Data for review: Begin
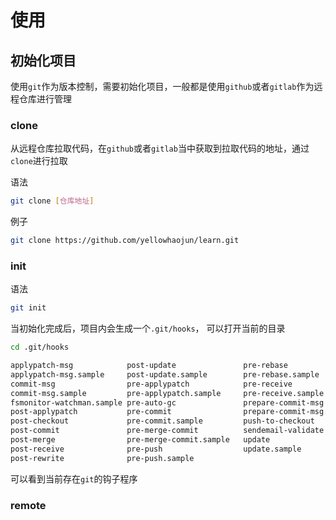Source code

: # 使用

## 初始化项目

使用`git`作为版本控制，需要初始化项目，一般都是使用`github`或者`gitlab`作为远程仓库进行管理

### clone

从远程仓库拉取代码，在`github`或者`gitlab`当中获取到拉取代码的地址，通过`clone`进行拉取

语法

```bash
git clone [仓库地址]
```

例子

```bash
git clone https://github.com/yellowhaojun/learn.git
```

### init

语法

```bash
git init
```

当初始化完成后，项目内会生成一个`.git/hooks`， 可以打开当前的目录

```bash
cd .git/hooks
```

```bash
applypatch-msg            post-update               pre-rebase
applypatch-msg.sample     post-update.sample        pre-rebase.sample
commit-msg                pre-applypatch            pre-receive
commit-msg.sample         pre-applypatch.sample     pre-receive.sample
fsmonitor-watchman.sample pre-auto-gc               prepare-commit-msg
post-applypatch           pre-commit                prepare-commit-msg.sample
post-checkout             pre-commit.sample         push-to-checkout
post-commit               pre-merge-commit          sendemail-validate
post-merge                pre-merge-commit.sample   update
post-receive              pre-push                  update.sample
post-rewrite              pre-push.sample
```

可以看到当前存在`git`的钩子程序

### remote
Data for review: End
**What you have to do**
Find out how many lines above hold "rebase". Write only the number.

**Your solution**
2